Spoke to my aunt and she would love to come and be here and help where she can, she is still recovering from her surgery….so of course the mental imagery went all over the place….a couple of old hag cripps trying to help each other…it’s funny but it’s not…but it is more funny than not.

Yesterday I also did something I had not done in like forever…at least since my high school years….I picked up the phone and called a friend…and talked for a good 2 or 3 hrs…then we did it again for another 4.5 hours….but it felt good to talk to someone, laugh at ourselves…next time we may laugh at others….but not in a mean way…well maybe…..
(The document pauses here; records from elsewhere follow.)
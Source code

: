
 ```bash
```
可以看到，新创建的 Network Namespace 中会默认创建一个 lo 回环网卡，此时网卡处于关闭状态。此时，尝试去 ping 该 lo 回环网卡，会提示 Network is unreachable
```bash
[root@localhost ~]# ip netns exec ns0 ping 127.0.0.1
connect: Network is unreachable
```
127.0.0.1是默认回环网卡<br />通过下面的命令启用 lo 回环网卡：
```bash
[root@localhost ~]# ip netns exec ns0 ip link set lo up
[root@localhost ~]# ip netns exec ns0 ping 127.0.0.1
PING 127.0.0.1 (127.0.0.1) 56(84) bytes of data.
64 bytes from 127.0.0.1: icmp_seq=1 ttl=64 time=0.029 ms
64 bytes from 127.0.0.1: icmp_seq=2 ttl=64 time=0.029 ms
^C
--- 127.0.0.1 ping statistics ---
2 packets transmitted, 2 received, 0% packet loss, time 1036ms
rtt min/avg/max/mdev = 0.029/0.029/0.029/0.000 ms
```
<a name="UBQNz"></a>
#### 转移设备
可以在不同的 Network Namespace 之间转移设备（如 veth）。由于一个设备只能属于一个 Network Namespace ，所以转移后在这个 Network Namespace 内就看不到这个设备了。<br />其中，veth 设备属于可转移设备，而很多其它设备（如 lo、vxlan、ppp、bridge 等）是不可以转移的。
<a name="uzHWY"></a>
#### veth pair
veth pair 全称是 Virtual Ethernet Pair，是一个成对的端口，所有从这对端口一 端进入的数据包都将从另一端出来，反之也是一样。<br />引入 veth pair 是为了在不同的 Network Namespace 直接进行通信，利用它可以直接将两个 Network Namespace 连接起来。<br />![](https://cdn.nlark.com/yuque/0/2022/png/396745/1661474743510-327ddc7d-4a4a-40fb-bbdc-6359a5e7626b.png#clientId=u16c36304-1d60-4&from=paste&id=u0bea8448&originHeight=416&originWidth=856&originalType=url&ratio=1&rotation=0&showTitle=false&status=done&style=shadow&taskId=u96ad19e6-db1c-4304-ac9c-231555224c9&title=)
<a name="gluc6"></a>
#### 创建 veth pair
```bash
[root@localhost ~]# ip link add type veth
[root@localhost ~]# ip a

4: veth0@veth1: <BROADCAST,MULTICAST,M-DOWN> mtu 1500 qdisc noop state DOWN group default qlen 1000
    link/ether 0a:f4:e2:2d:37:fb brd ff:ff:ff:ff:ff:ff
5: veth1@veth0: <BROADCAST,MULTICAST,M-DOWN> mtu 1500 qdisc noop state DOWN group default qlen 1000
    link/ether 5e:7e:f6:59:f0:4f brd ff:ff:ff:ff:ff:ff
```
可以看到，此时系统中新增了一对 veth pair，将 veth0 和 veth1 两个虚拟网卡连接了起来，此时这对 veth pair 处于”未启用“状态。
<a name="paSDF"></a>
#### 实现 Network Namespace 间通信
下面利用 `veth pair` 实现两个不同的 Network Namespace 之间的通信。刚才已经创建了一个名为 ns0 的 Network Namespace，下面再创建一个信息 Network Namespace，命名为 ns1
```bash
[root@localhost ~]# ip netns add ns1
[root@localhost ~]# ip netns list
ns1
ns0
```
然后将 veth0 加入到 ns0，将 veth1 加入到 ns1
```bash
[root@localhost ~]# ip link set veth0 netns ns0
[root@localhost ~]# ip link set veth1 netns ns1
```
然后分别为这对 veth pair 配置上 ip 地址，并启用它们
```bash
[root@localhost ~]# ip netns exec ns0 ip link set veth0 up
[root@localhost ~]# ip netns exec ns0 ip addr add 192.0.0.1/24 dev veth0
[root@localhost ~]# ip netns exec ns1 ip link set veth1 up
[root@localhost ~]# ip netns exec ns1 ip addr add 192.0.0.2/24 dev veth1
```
Finished reading everything I had started on….and still have not hit the fluff….but it is by my bed….

A sugar-coated life~

Definition~ To cause to seem more appealing or pleasant: a sentimental treatment that suger-coats a harsh reality.

Ask me how I am, ask me how I’m doing, how is life treating me….well the sugar-coated short version is: My life is G.♥

Who really cares to listen to the harsh reality…the answers will vary, those that care want to know, those that get a sick, twisted little tinge of pleasure knowing that my reality is a painful one-they want to know too….

An update….I secured transportation (and a big thank you to my transporter) and off I went Monday to hell (a 3.5 hr drive to Austin). I had a discogram and Ct scan scheduled.

What is it?

A discogram is a diagnostic test performed to view and assess the internal structure of a disc and determine if it is a source of pain.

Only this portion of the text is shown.